Car moving on the hill (circular motion)

Question

Homework-like questions and check-my-work questions are considered off-topic here, particularly when asking about specific computations instead of underlying physics concepts. Homework questions can be on-topic when they are useful to a broader audience. Note that answers to homework questions with complete solutions may be deleted!

---

Please help the asker edit the question so that it asks about the underlying physics concepts instead of specific computations. If there are any complete answers, please flag them for moderator attention.

Closed 2 years ago.

Improve this question

I have the following question which makes no sense to me:

Car is moving at $20 \;\text{m/s}$ speed on the road. Curvature radius of the hill is $R = 100 \;\text{m}$. What is the maximum possible horizontal acceleration at the hill peak, if the friction coefficient is 0.3?

The car is in a circular motion where the circle is on the paper plane. From the question it seems that the car is moving at a constant speed. This means that the acceleration of this circular motion is in the direction of the radius, that is fully vertical at the hill peak. This means there is no horizontal acceleration at all. Therefore the question makes no sense to me.

The solution is given as: $1.8 \;\text{m}\,\text{s}^{-2}$

Answer 1

As the car drives over the hill, the bottom of the tires does not slip. If the car accelerates, the tires push the road backward, and the reaction force pushes the car forward. This is a question about how big can static friction be. For that, you need to know about is the normal force pushing the car onto the road.

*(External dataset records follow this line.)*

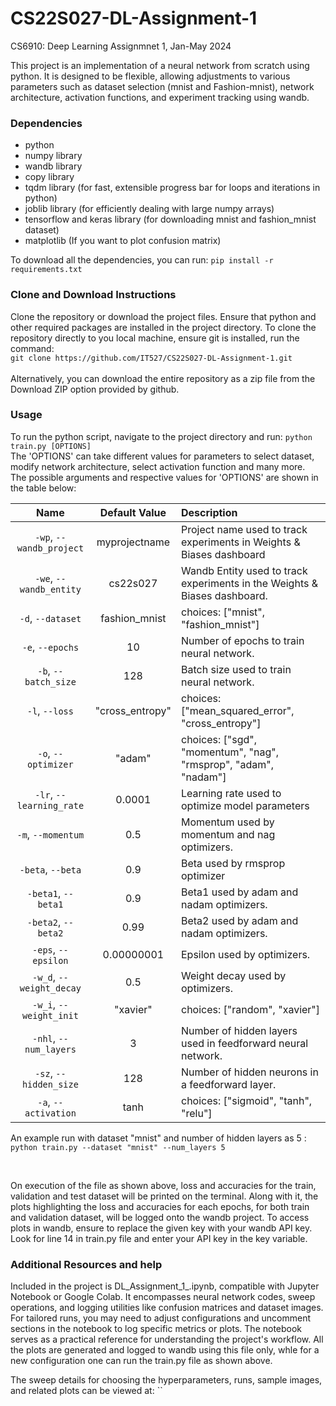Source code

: # CS22S027-DL-Assignment-1
CS6910: Deep Learning Assignmnet 1, Jan-May 2024

This project is an implementation of a neural network from scratch using python. It is designed to be flexible, allowing adjustments to various parameters such as dataset selection (mnist and Fashion-mnist), network architecture, activation functions, and experiment tracking using wandb.


### Dependencies
 - python
 - numpy library
 - wandb library
 - copy library
 - tqdm library (for fast, extensible progress bar for loops and iterations in python)
 - joblib library (for efficiently dealing with large numpy arrays)
 - tensorflow and keras library (for downloading mnist and fashion_mnist dataset)
 - matplotlib (If you want to plot confusion matrix)

To download all the dependencies, you can run: `pip install -r requirements.txt`


### Clone and Download Instructions
Clone the repository or download the project files. Ensure that python and other required packages are installed in the project directory.
To clone the repository directly to you local machine, ensure git is installed, run the command: 
</br>
`git clone https://github.com/IT527/CS22S027-DL-Assignment-1.git`
</br>
</br>
Alternatively, you can download the entire repository as a zip file from the Download ZIP option provided by github.


### Usage
To run the python script, navigate to the project directory and run: `python train.py [OPTIONS]`
</br>
The 'OPTIONS' can take different values for parameters to select dataset, modify network architecture, select activation function and many more.</br>
The possible arguments and respective values for 'OPTIONS' are shown in the table below:

| Name | Default Value | Description |
| :---: | :-------------: | :----------- |
| `-wp`, `--wandb_project` | myprojectname | Project name used to track experiments in Weights & Biases dashboard |
| `-we`, `--wandb_entity` | cs22s027  | Wandb Entity used to track experiments in the Weights & Biases dashboard. |
| `-d`, `--dataset` | fashion_mnist | choices:  ["mnist", "fashion_mnist"] |
| `-e`, `--epochs` | 10 |  Number of epochs to train neural network.|
| `-b`, `--batch_size` | 128 | Batch size used to train neural network. | 
| `-l`, `--loss` | "cross_entropy" | choices:  ["mean_squared_error", "cross_entropy"] |
| `-o`, `--optimizer` | "adam" | choices:  ["sgd", "momentum", "nag", "rmsprop", "adam", "nadam"] | 
| `-lr`, `--learning_rate` | 0.0001 | Learning rate used to optimize model parameters | 
| `-m`, `--momentum` | 0.5 | Momentum used by momentum and nag optimizers. |
| `-beta`, `--beta` | 0.9 | Beta used by rmsprop optimizer | 
| `-beta1`, `--beta1` | 0.9 | Beta1 used by adam and nadam optimizers. | 
| `-beta2`, `--beta2` | 0.99 | Beta2 used by adam and nadam optimizers. |
| `-eps`, `--epsilon` | 0.00000001 | Epsilon used by optimizers. |
| `-w_d`, `--weight_decay` | 0.5 | Weight decay used by optimizers. |
| `-w_i`, `--weight_init` | "xavier" | choices:  ["random", "xavier"] | 
| `-nhl`, `--num_layers` | 3 | Number of hidden layers used in feedforward neural network. | 
| `-sz`, `--hidden_size` | 128 | Number of hidden neurons in a feedforward layer. |
| `-a`, `--activation` | tanh | choices:  ["sigmoid", "tanh", "relu"] |


An example run with dataset "mnist" and number of hidden layers as 5 : `python train.py --dataset "mnist" --num_layers 5`

</br>

On execution of the file as shown above, loss and accuracies for the train, validation and test dataset will be printed on the terminal. Along with it, the plots highlighting the loss and accuracies for each epochs, for both train and validation dataset, will be logged onto the wandb project.
To access plots in wandb, ensure to replace the given key with your wandb API key.
Look for line 14 in train.py file and enter your API key in the key variable.


### Additional Resources and help
Included in the project is DL_Assignment_1_.ipynb, compatible with Jupyter Notebook or Google Colab. It encompasses neural network codes, sweep operations, and logging utilities like confusion matrices and dataset images. For tailored runs, you may need to adjust configurations and uncomment sections in the notebook to log specific metrics or plots. The notebook serves as a practical reference for understanding the project's workflow. 
All the plots are generated and logged to wandb using this file only, whle for a new configuration one can run the train.py file as shown above.


The sweep details for choosing the hyperparameters, runs, sample images, and related plots can be viewed at: ``



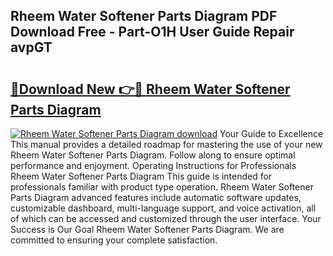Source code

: ## Rheem Water Softener Parts Diagram PDF Download Free - Part-O1H User Guide Repair avpGT

# <h2><a href="http://dfiwjw9.blite.top/?on=Rheem+Water+Softener+Parts+Diagram">🔗Download New 👉🔴 Rheem Water Softener Parts Diagram</a></h2>

[![Rheem Water Softener Parts Diagram download](https://i.imgur.com/lujVjoI.png)](http://dfiwjw9.blite.top/?on=Rheem+Water+Softener+Parts+Diagram)
Your Guide to Excellence This manual provides a detailed roadmap for mastering the use of your new Rheem Water Softener Parts Diagram. Follow along to ensure optimal performance and enjoyment. Operating Instructions for Professionals Rheem Water Softener Parts Diagram This guide is intended for professionals familiar with product type operation. Rheem Water Softener Parts Diagram advanced features include automatic software updates, customizable dashboard, multi-language support, and voice activation, all of which can be accessed and customized through the user interface. Your Success is Our Goal Rheem Water Softener Parts Diagram. We are committed to ensuring your complete satisfaction.
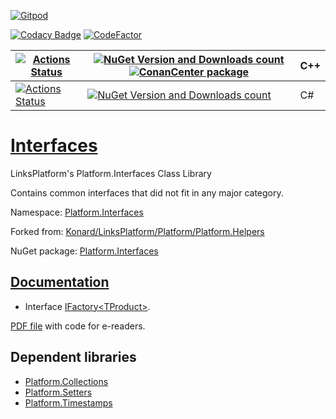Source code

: [![Gitpod](https://img.shields.io/badge/Gitpod-ready--to--code-blue?logo=gitpod)](https://gitpod.io/#https://github.com/linksplatform/Interfaces)

[![Codacy Badge](https://api.codacy.com/project/badge/Grade/93857535a2214ba9b512e1a88787d461)](https://app.codacy.com/gh/linksplatform/Interfaces?utm_source=github.com&utm_medium=referral&utm_content=linksplatform/Interfaces&utm_campaign=Badge_Grade_Settings)
[![CodeFactor](https://www.codefactor.io/repository/github/linksplatform/interfaces/badge)](https://www.codefactor.io/repository/github/linksplatform/interfaces)

| [![Actions Status](https://github.com/linksplatform/Interfaces/workflows/deploy-cpp/badge.svg)](https://github.com/linksplatform/Interfaces/actions?workflow=deploy-cpp) | [![NuGet Version and Downloads count](https://buildstats.info/nuget/Platform.Interfaces.TemplateLibrary)](https://www.nuget.org/packages/Platform.Interfaces.TemplateLibrary) [![ConanCenter package](https://repology.org/badge/version-for-repo/conancenter/platform.interfaces.svg)](https://conan.io/center/platform.interfaces) | __C++__  |
|-|-|-|
| [![Actions Status](https://github.com/linksplatform/Interfaces/workflows/csharp/badge.svg)](https://github.com/linksplatform/Interfaces/actions?workflow=csharp) | [![NuGet Version and Downloads count](https://buildstats.info/nuget/Platform.Interfaces)](https://www.nuget.org/packages/Platform.Interfaces) | C# |

# [Interfaces](https://github.com/linksplatform/Interfaces)

LinksPlatform's Platform.Interfaces Class Library

Contains common interfaces that did not fit in any major category.

Namespace: [Platform.Interfaces](https://linksplatform.github.io/Interfaces/csharp/api/Platform.Interfaces.html)

Forked from: [Konard/LinksPlatform/Platform/Platform.Helpers](https://github.com/Konard/LinksPlatform/tree/657ea248b32dc31d0793ae9a9e4989ec6ee61d5e/Platform/Platform.Helpers)

NuGet package: [Platform.Interfaces](https://www.nuget.org/packages/Platform.Interfaces)

## [Documentation](https://linksplatform.github.io/Interfaces)
*   Interface [IFactory\<TProduct\>](https://linksplatform.github.io/Interfaces/csharp/api/Platform.Interfaces.IFactory-1.html).

[PDF file](https://linksplatform.github.io/Interfaces/csharp/Platform.Interfaces.pdf) with code for e-readers.

## Dependent libraries
*   [Platform.Collections](https://github.com/linksplatform/Collections)
*   [Platform.Setters](https://github.com/linksplatform/Setters)
*   [Platform.Timestamps](https://github.com/linksplatform/Timestamps)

Usually that would be the weight of the car. But this car travels in a circular path over the hill. Therefore there is a centripetal force that makes it travel in a circle. Gravity pulls the car down onto the road, and the reaction force of the road keeps the car from penetrating the surface of the road. You should be able to figure out the normal force from that.

---

Edit - More about static friction

$F = \mu N$ doesn't tell you what the static friction force is. It tells you how big it can be without the tire slipping.

Think of a car parked on a level surface. It doesn't matter if it is parked on ice or asphalt. The car doesn't move. There is no horizontal force trying to accelerate the car.

Now push the parked car. The car on ice moves because there is no friction to prevent it.

If the car is on asphalt, it does not move. The friction of the tires is just strong enough to oppose your force and keep the car from accerating. It is not stronger than your force. It does not make the car move against you.

Static friction is like other reaction forces. Gravity pushes the car onto the road. The road pushes up hard enough to prevent the car from accelerating downward and penetrating the surface.

Reaction forces often have limits to how strong they can be. A meteor digs a crater. It generates forces strong enough to break bonds and dig up the road.

Likewise, static friction has a limit. If you pushed the car with a bulldozer, it would move. The bulldozer generates a force strong enough to break the bonds that hold the tires fixed.

The formula tells you this maximum force. Friction is very complex on a microscopic level. This is not a force calculated from the nature of bonds and such. It is from many measurements of static friction with a wide variety of materials and normal forces. It doesn't always hold. For example things would change if you lubricate the road with some oil. But it is useful for learning about forces and friction. Problems can be created that make you think about them.